[Saved entries]
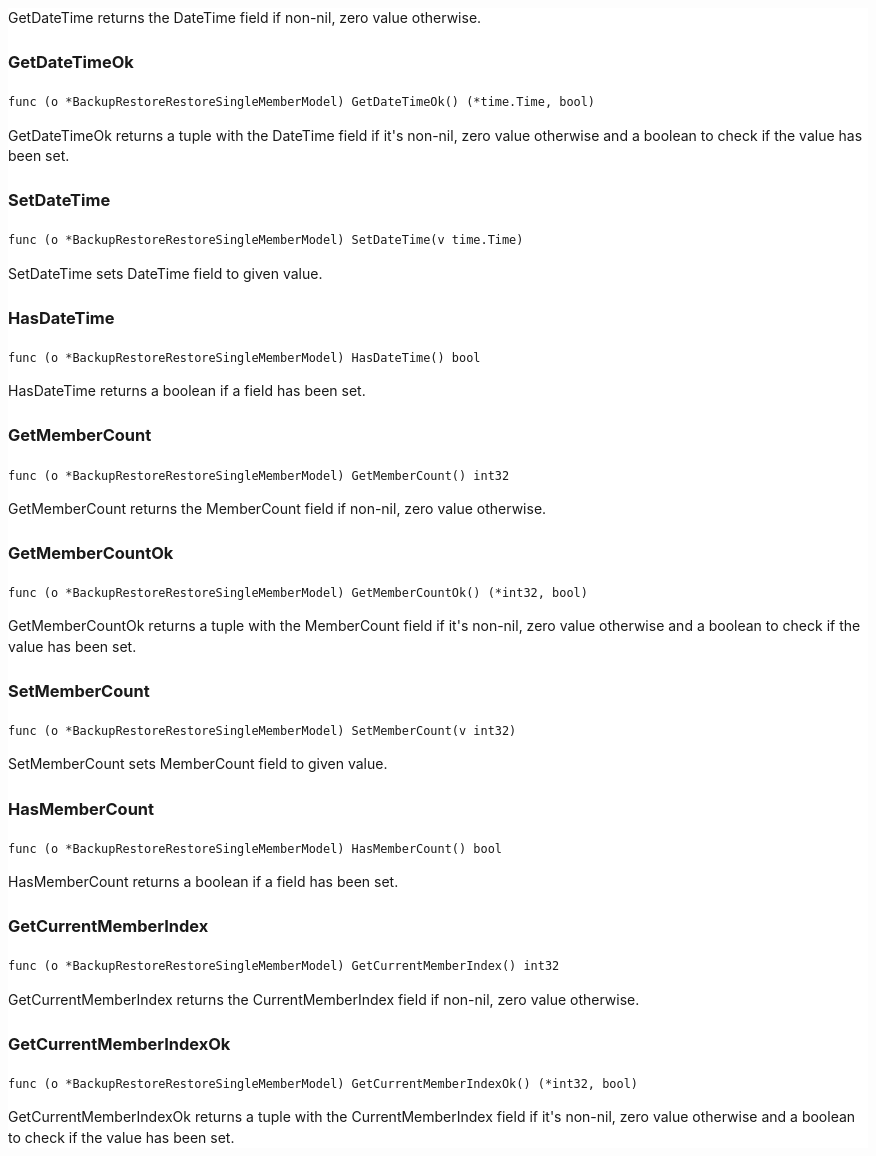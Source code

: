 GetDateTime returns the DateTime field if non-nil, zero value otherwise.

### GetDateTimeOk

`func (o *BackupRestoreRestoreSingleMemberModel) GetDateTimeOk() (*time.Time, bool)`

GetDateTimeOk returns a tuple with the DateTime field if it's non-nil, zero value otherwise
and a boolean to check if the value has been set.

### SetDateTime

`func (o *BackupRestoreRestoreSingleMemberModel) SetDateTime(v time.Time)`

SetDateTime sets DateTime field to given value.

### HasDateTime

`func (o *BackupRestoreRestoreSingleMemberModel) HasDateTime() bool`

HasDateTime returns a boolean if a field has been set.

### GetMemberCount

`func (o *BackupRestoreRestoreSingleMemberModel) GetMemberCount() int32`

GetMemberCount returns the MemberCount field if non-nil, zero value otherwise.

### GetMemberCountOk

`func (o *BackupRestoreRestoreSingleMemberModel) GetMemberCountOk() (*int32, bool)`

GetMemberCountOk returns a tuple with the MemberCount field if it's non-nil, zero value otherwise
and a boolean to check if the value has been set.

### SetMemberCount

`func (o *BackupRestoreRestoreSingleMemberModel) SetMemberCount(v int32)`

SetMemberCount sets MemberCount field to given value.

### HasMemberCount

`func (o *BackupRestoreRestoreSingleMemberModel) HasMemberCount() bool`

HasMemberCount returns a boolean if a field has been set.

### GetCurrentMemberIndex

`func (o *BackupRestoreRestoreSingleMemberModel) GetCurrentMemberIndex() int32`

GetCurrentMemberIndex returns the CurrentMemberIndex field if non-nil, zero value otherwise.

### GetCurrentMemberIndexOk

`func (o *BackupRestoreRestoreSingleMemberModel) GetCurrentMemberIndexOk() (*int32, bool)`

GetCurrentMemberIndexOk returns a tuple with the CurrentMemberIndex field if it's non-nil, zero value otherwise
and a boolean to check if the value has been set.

▶ **Assigned task**: Print every entry verbatim and leave all pictures out.

▶ **Exercise response**:
Source code

: GetDateTime returns the DateTime field if non-nil, zero value otherwise.

### GetDateTimeOk

`func (o *BackupRestoreRestoreSingleMemberModel) GetDateTimeOk() (*time.Time, bool)`

GetDateTimeOk returns a tuple with the DateTime field if it's non-nil, zero value otherwise
and a boolean to check if the value has been set.

### SetDateTime

`func (o *BackupRestoreRestoreSingleMemberModel) SetDateTime(v time.Time)`

SetDateTime sets DateTime field to given value.

### HasDateTime

`func (o *BackupRestoreRestoreSingleMemberModel) HasDateTime() bool`

HasDateTime returns a boolean if a field has been set.

### GetMemberCount

`func (o *BackupRestoreRestoreSingleMemberModel) GetMemberCount() int32`

GetMemberCount returns the MemberCount field if non-nil, zero value otherwise.

### GetMemberCountOk

`func (o *BackupRestoreRestoreSingleMemberModel) GetMemberCountOk() (*int32, bool)`

GetMemberCountOk returns a tuple with the MemberCount field if it's non-nil, zero value otherwise
and a boolean to check if the value has been set.

### SetMemberCount

`func (o *BackupRestoreRestoreSingleMemberModel) SetMemberCount(v int32)`

SetMemberCount sets MemberCount field to given value.

### HasMemberCount

`func (o *BackupRestoreRestoreSingleMemberModel) HasMemberCount() bool`

HasMemberCount returns a boolean if a field has been set.

### GetCurrentMemberIndex

`func (o *BackupRestoreRestoreSingleMemberModel) GetCurrentMemberIndex() int32`

GetCurrentMemberIndex returns the CurrentMemberIndex field if non-nil, zero value otherwise.

### GetCurrentMemberIndexOk

`func (o *BackupRestoreRestoreSingleMemberModel) GetCurrentMemberIndexOk() (*int32, bool)`

GetCurrentMemberIndexOk returns a tuple with the CurrentMemberIndex field if it's non-nil, zero value otherwise
and a boolean to check if the value has been set.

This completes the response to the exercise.